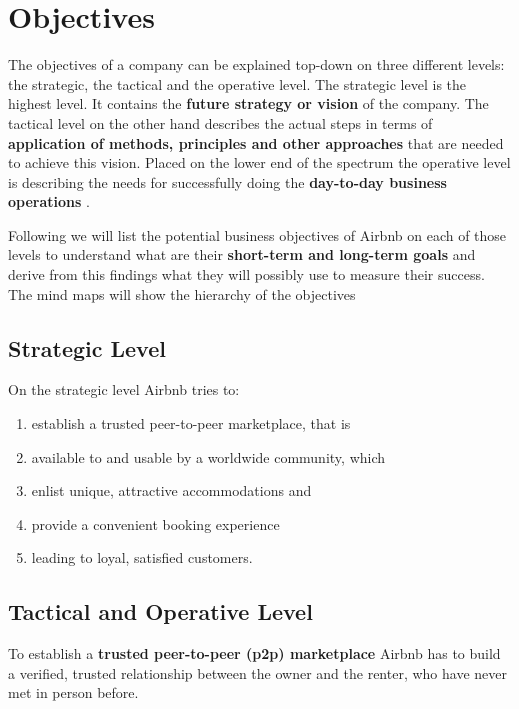 \section{Objectives} %
\label{sec:objectives}
The objectives of a company can be explained top-down on three different levels: the strategic, the tactical and the operative level. The strategic level is the highest level. It contains the {\bf future strategy or vision} of the company. The tactical level on the other hand describes the actual steps in terms of {\bf application of methods, principles and other approaches} that are needed to achieve this vision. Placed on the lower end of the spectrum the operative level is describing the needs for successfully doing the {\bf day-to-day business operations} \citep{Boundless14}.
\vspace{0.2cm}

Following we will list the potential business objectives of Airbnb on each of those levels to understand what are their {\bf short-term and long-term goals} and derive from this findings what they will possibly use to measure their success. The mind maps will show the hierarchy of the objectives

\subsection{Strategic Level} %
\label{sub:strategic_lvl}
On the strategic level Airbnb tries to:
	\begin{enumerate}
    	\item establish a trusted peer-to-peer marketplace, that is
        \item available to and usable by a worldwide community, which
        \item enlist unique, attractive accommodations and
        \item provide a convenient booking experience
        \item leading to loyal, satisfied customers.
    \end{enumerate}


\subsection{Tactical and Operative Level} %
\label{sub:tactical_operative_lvl}
To establish a {\bf trusted peer-to-peer (p2p) marketplace} Airbnb has to build a verified, trusted relationship between the owner and the renter, who have never met in person before.
\vspace{0.2cm}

● **Task prompt**:
Write every entry out again exactly, images omitted.

● **The answer**:
 \section{Objectives} %
\label{sec:objectives}
The objectives of a company can be explained top-down on three different levels: the strategic, the tactical and the operative level. The strategic level is the highest level. It contains the {\bf future strategy or vision} of the company. The tactical level on the other hand describes the actual steps in terms of {\bf application of methods, principles and other approaches} that are needed to achieve this vision. Placed on the lower end of the spectrum the operative level is describing the needs for successfully doing the {\bf day-to-day business operations} \citep{Boundless14}.
\vspace{0.2cm}

Following we will list the potential business objectives of Airbnb on each of those levels to understand what are their {\bf short-term and long-term goals} and derive from this findings what they will possibly use to measure their success. The mind maps will show the hierarchy of the objectives

\subsection{Strategic Level} %
\label{sub:strategic_lvl}
On the strategic level Airbnb tries to:
	\begin{enumerate}
    	\item establish a trusted peer-to-peer marketplace, that is
        \item available to and usable by a worldwide community, which
        \item enlist unique, attractive accommodations and
        \item provide a convenient booking experience
        \item leading to loyal, satisfied customers.
    \end{enumerate}


\subsection{Tactical and Operative Level} %
\label{sub:tactical_operative_lvl}
To establish a {\bf trusted peer-to-peer (p2p) marketplace} Airbnb has to build a verified, trusted relationship between the owner and the renter, who have never met in person before.
\vspace{0.2cm}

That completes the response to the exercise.